The number of cows kept in the county for supplying the metropolis with milk is between 7000 and 8000, usually of the Holderness breed. Many early house lambs are fed, the stock from which they are bred being sought with great diligence from all parts of Dorsetshire, and the fairs where such stock is usually sold; grass lambs are also reared for the Smithfield market. A vast extent of land in the vicinities of Kensington, Hammersmith, Chiswick, Brentford, Isleworth, and Twickenham, is occupied by fruit gardens, for the supply of the metropolis; and a very great quantity of the richest ground in its vicinity is applied to the raising of vegetables. At Chelsea, Brompton, Kensington, Hackney, Dalston, Bow, and Mile-End, much land is occupied by nurserymen, who spare no expense in collecting the choicest sorts and greatest variety of fruit-trees, ornamental shrubs, and flowers, from every quarter of the globe, which they cultivate to a high degree of perfection. The grounds occupy about 1500 acres; and many plants are exported from them to Spain, Portugal, Italy, France, and Russia. In the Thames are some islands planted with osiers for the use of basket-makers. The common lands yet remaining uninclosed are of small extent; the principal are Ashford, Littleton, and Laleham commons, Staines and Cowley moors, Hallingdon heath, Uxbridge and Harefield commons, Clapton marshes, and Hadley, an allotment from Enfield Chase.

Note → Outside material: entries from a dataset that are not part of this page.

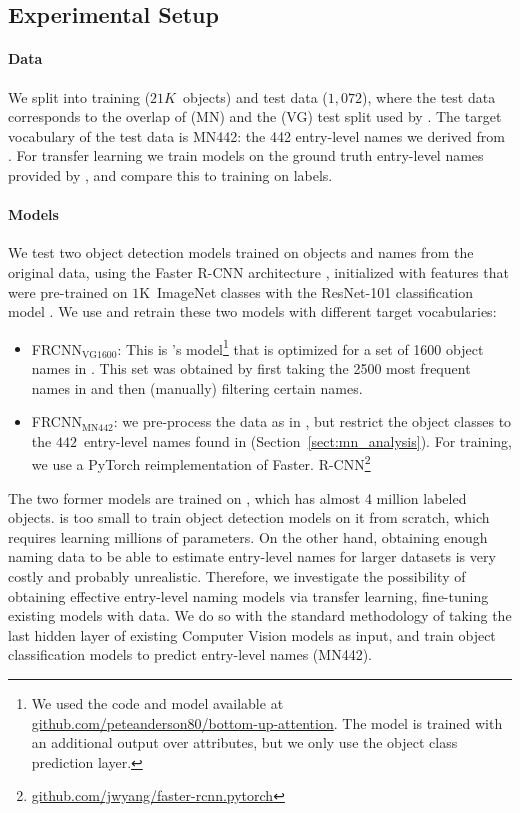\subsection{Experimental Setup}
\label{sect:exp_setup}

\paragraph{Data}
We split \mn into training ($21K$~objects) and test data ($1,072$), where the test data corresponds to the overlap of \mn (MN) and the \vg (VG) test split used by  . 
The target vocabulary of the test data is MN442: the 442 entry-level names we derived from \mn. %
For transfer learning we train models on the ground truth entry-level names provided by \mn, and compare this to training on \vg labels. 

\paragraph{Models}
We test two object detection models trained on objects and names from the original \vg data, using the Faster R-CNN architecture \cite{fasterrcnn2015}, initialized with features that were pre-trained on $1$K~ImageNet classes with the ResNet-101 classification model \cite{he2016deep}.
We use and retrain these two models with different target vocabularies:

\begin{itemize}
\item FRCNN$_{\text{VG1600}}$: This is \citep{anderson2018updown}'s model\footnote{We used the code and model available at  \url{github.com/peteanderson80/bottom-up-attention}. The model is trained with an additional output over attributes, but we only use the object class prediction layer.} that is optimized for a set of 1600 object names in \vg. This set was obtained by first taking the 2500 most frequent names in \vg and then (manually) filtering certain names.
 \item  FRCNN$_{\text{MN442}}$: we pre-process the \vg data as in \citeauthor{anderson2018updown}, but restrict the object classes to the $442$~entry-level names found in \mn (Section~\ref{sect:mn_analysis}). 
For training, we use a PyTorch reimplementation of Faster. R-CNN\footnote{\url{github.com/jwyang/faster-rcnn.pytorch}}
\end{itemize}

The two former models are trained on \vg, which has almost 4 million labeled objects.
\mn is too small to train object detection models on it from scratch, which requires learning millions of parameters.
On the other hand, obtaining enough naming data to be able to estimate entry-level names for larger datasets is very costly and probably unrealistic.
Therefore, we investigate the possibility of obtaining effective entry-level naming models via transfer learning, fine-tuning existing models with \mn data.
We do so with the standard methodology of taking the last hidden layer of existing Computer Vision models as input, and train object classification models to predict entry-level names (MN442).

The manufactures are too numerous and extensive for detail; the two most important are, that of silk, in the parishes of Spitalfields, Shoreditch, and Bethnal-Green, and that of watches, in the parish of Clerkenwell. With regard to the consumption of agricultural produce, the distilleries are of vast importance, and they yield a revenue equal to that of all the other distilleries in Great Britain; the breweries, too, are of great extent. Besides the prodigious amount of the imports and exports of the port of London, innumerable small cargoes of merchandise of various descriptions, including grain, malt, and flour, are conveyed away or received by means of the inland barges on the Thames and the Lea.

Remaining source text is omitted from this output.